[Items listed in a dataset]
**********

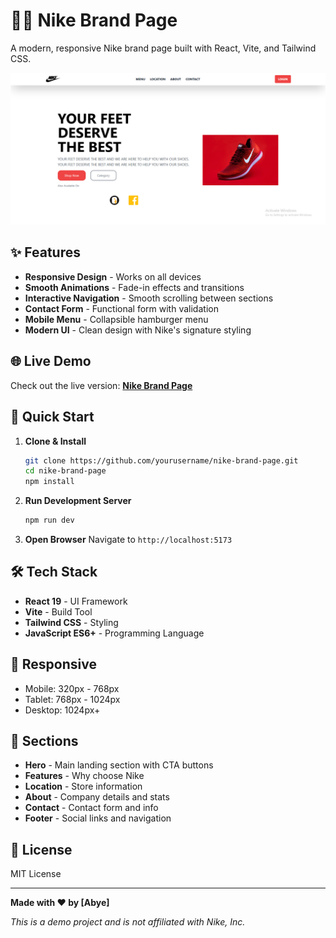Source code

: # 🏃‍♂️ Nike Brand Page

A modern, responsive Nike brand page built with React, Vite, and Tailwind CSS.

![Nike Brand Page Preview](./src/readmeImage.PNG)

## ✨ Features

- **Responsive Design** - Works on all devices
- **Smooth Animations** - Fade-in effects and transitions
- **Interactive Navigation** - Smooth scrolling between sections
- **Contact Form** - Functional form with validation
- **Mobile Menu** - Collapsible hamburger menu
- **Modern UI** - Clean design with Nike's signature styling

## 🌐 Live Demo

Check out the live version: **[Nike Brand Page](https://abye12345.github.io/Brand-Page/)**

## 🚀 Quick Start

1. **Clone & Install**

   ```bash
   git clone https://github.com/yourusername/nike-brand-page.git
   cd nike-brand-page
   npm install
   ```

2. **Run Development Server**

   ```bash
   npm run dev
   ```

3. **Open Browser**
   Navigate to `http://localhost:5173`

## 🛠️ Tech Stack

- **React 19** - UI Framework
- **Vite** - Build Tool
- **Tailwind CSS** - Styling
- **JavaScript ES6+** - Programming Language

## 📱 Responsive

- Mobile: 320px - 768px
- Tablet: 768px - 1024px
- Desktop: 1024px+

## 🎯 Sections

- **Hero** - Main landing section with CTA buttons
- **Features** - Why choose Nike
- **Location** - Store information
- **About** - Company details and stats
- **Contact** - Contact form and info
- **Footer** - Social links and navigation

## 📄 License

MIT License

---

**Made with ❤️ by [Abye]**

_This is a demo project and is not affiliated with Nike, Inc._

**********

▶ Activity:
Transcribe the data exactly, minus any images.

▶ Answer to this exercise:
Source code

: # 🏃‍♂️ Nike Brand Page

A modern, responsive Nike brand page built with React, Vite, and Tailwind CSS.

![Nike Brand Page Preview](./src/readmeImage.PNG)

## ✨ Features

- **Responsive Design** - Works on all devices
- **Smooth Animations** - Fade-in effects and transitions
- **Interactive Navigation** - Smooth scrolling between sections
- **Contact Form** - Functional form with validation
- **Mobile Menu** - Collapsible hamburger menu
- **Modern UI** - Clean design with Nike's signature styling

## 🌐 Live Demo

Check out the live version: **[Nike Brand Page](https://abye12345.github.io/Brand-Page/)**

## 🚀 Quick Start

1. **Clone & Install**

   ```bash
   git clone https://github.com/yourusername/nike-brand-page.git
   cd nike-brand-page
   npm install
   ```

2. **Run Development Server**

   ```bash
   npm run dev
   ```

3. **Open Browser**
   Navigate to `http://localhost:5173`

## 🛠️ Tech Stack

- **React 19** - UI Framework
- **Vite** - Build Tool
- **Tailwind CSS** - Styling
- **JavaScript ES6+** - Programming Language

## 📱 Responsive

- Mobile: 320px - 768px
- Tablet: 768px - 1024px
- Desktop: 1024px+

## 🎯 Sections

- **Hero** - Main landing section with CTA buttons
- **Features** - Why choose Nike
- **Location** - Store information
- **About** - Company details and stats
- **Contact** - Contact form and info
- **Footer** - Social links and navigation

## 📄 License

MIT License

---

**Made with ❤️ by [Abye]**

_This is a demo project and is not affiliated with Nike, Inc._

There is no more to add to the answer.